Is a mutable project structure inherently slower?

I’m writing an emulator in OCaml. To emulate the CPU registers, I’ve defined a register file struct:

type registers = {
  af : u16 ref;
  bc : u16 ref;
  de : u16 ref;
  hl : u16 ref;
  sp : u16 ref;
  pc : u16 ref;

According to my profiler, register reads and writes are some of the most frequently called functions in my emulator, e.g.

let set_low r (v' : [> `R16 of int | `R8 of char ]) =
  let v = match v' with `R8 c -> u16_of_u8 c | `R16 i -> i in
  r := !r land 0xFF00 lor (v land 0xFF)

let set_f regs f = set_low f

My emulator’s performance is roughly 50% slower than I would’ve expected the minimum to be. The only looping action in the entire codebase is the decode/execute loop and a general timing loop surrounding that. My question is: if I restructured the project to make better use of immutability and recursion, would the compiler regain any amount of reasoning to make better optimizations? Has structuring my emulator around mutable data significantly weakened the language’s reasoning abilities?

If you make registers immutable you will put a lot of pressure on the gc, I doubt it will be more efficient.

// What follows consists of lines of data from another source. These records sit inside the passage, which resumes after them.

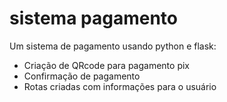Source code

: # sistema pagamento
 Um sistema de pagamento usando python e flask:

 * Criação de QRcode para pagamento pix
 * Confirmação de pagamento
 * Rotas criadas com informações para o usuário
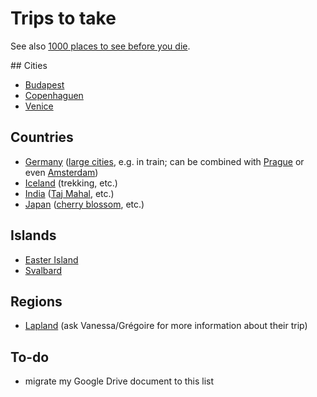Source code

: # Trips to take

See also [1000 places to see before you die](http://1000places.com/).

## Cities

* [Budapest](https://en.wikipedia.org/wiki/Budapest)
* [Copenhaguen](https://en.wikipedia.org/wiki/Copenhagen)
* [Venice](https://en.wikipedia.org/wiki/Venice)

## Countries

* [Germany](https://en.wikipedia.org/wiki/Germany) ([large cities](https://en.wikipedia.org/wiki/List_of_cities_in_Germany_by_population), e.g. in train; can be combined with [Prague](https://en.wikipedia.org/wiki/Prague) or even [Amsterdam](https://en.wikipedia.org/wiki/Amsterdam))
* [Iceland](https://en.wikipedia.org/wiki/Iceland) (trekking, etc.)
* [India](https://en.wikipedia.org/wiki/India) ([Taj Mahal](https://en.wikipedia.org/wiki/Taj_Mahal), etc.)
* [Japan](https://en.wikipedia.org/wiki/Japan) ([cherry blossom](https://en.wikipedia.org/wiki/Cherry_blossom), etc.)

## Islands

* [Easter Island](https://en.wikipedia.org/wiki/Easter_Island)
* [Svalbard](https://en.wikipedia.org/wiki/Svalbard)

## Regions

* [Lapland](https://en.wikipedia.org/wiki/S%C3%A1pmi) (ask Vanessa/Grégoire for more information about their trip)

## To-do

* migrate my Google Drive document to this list
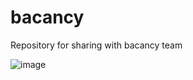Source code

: # bacancy
Repository for sharing with bacancy team

![image](https://github.com/TerezaLic/bacancy/assets/34028623/9150aa78-ae82-4e4e-a2a9-c64a1acf747c)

However you current definition of registers is likely sub optimal. Basically you have an immutable record of references. So that entails two memory accesses to access a register. You should try to use a record with mutable fields.

type u16 = int
type registers = 
{ mutable af : u16;
  mutable bc : u16;
  mutable de : u16;
  mutable hl : u16;
  mutable sp : u16;
  mutable pc : u16; }

let set_f regs v = 
   let v = match v with `R8 c -> u16_of_u8 c | `R16 i -> i in <- land 0xFF00 lor (v land 0xFF)
1 Like

I appreciate the advice @dbuenzli. As you were typing that I tried the same switch to mutable struct fields but sadly found no performance increase.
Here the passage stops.